Si perché Amore ho preso un granchio narra -come afferma il preambolo dell’autore – « il [suo] rapporto con l’amore degli ultimi dieci anni» ma lo fa in maniera scanzonata alternando lo stupore dolcissimo che viene dall’assistere allo spettacolo di due anime che si incastrano perfettamente allo sforzo ammirevole di appropriarsi delle cose della vita nominandole: «Io, invece/le chiamerei/vederti sul divano/insieme a me/arrotolati al plaid/a firmare/contratti/d’amore.». Lo fa servendosi del potere della parola, operazione che ha come risultato giochi ed architetture tanto ben riusciti da far sospettare che qui, il primo amore, sia quello per la propria lingua: «A mano a mano/ le persone/ s’amano»; «Ero un verbo essere /perso all’infinito./Sono, con te/prima persona /plurale.».

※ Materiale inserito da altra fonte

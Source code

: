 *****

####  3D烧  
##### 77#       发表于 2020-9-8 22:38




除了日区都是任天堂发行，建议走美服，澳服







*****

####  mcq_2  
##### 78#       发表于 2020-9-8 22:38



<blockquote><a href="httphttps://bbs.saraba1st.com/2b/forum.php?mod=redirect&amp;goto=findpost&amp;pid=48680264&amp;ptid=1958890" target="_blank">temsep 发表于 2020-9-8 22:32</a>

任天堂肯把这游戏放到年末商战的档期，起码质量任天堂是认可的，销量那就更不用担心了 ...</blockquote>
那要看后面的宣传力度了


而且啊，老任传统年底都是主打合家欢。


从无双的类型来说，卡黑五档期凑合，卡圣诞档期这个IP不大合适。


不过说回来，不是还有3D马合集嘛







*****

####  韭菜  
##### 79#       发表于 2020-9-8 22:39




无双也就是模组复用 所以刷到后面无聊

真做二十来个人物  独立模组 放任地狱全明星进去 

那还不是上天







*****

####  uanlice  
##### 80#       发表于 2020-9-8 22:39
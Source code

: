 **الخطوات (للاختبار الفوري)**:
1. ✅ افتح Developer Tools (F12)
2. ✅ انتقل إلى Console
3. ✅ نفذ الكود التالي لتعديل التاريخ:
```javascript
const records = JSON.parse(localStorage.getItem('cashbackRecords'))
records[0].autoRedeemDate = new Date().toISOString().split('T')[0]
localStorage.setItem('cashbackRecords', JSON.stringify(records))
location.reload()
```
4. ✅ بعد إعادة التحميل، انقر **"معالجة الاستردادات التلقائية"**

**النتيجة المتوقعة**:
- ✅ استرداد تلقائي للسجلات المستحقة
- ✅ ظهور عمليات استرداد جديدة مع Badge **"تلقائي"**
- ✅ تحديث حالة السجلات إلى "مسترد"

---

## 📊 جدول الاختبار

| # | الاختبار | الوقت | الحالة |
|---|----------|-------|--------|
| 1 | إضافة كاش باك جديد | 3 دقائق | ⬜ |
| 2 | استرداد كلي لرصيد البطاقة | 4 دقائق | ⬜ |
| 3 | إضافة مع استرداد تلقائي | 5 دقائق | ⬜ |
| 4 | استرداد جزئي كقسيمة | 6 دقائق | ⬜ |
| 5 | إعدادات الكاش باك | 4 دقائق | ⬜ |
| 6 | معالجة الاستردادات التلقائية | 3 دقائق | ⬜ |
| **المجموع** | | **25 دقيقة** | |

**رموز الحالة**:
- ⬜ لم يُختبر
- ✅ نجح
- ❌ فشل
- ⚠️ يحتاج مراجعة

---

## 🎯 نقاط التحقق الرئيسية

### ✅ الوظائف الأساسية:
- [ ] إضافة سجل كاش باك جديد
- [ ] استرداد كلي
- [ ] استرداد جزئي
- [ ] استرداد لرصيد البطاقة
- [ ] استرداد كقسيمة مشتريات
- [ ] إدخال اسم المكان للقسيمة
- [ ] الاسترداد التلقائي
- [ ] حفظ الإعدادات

La parola d’ordine è, comunque, narrazione e lo è a pieno titolo in quanto Lancieri osa, addirittura, il discorso diretto libero che trasforma la poesia in un luogo di scambio istantaneo, rapido, estemporaneo: essa si fa sotto i nostri occhi, prima che leggerla, possiamo vederla. A dialogare, però, non sono solo l’io e il tu transennati nel singolo componimento ma anche le poesie tra di loro; ecco dunque che queste ci accompagnano – tenendoci per mano – lungo il filo del discorso; si parlano e ci parlano.
Altra nota di merito va poi all’attenzione che Lancieri riserva alla collettività: Presidente dell’Associazione Culturale Legione Creativa, non disdegna di inserire diversi artisti prendendone in prestito parole ed immagini.
Ed infine, la poesia dialettale: sincera perché viscerale, è forse la più adatta a cantare di cose d’amore: «Ma nun m’addoloro/te vengo a pija nei sogni/stanotte/te porto ar mare/a guardà/er tramonto».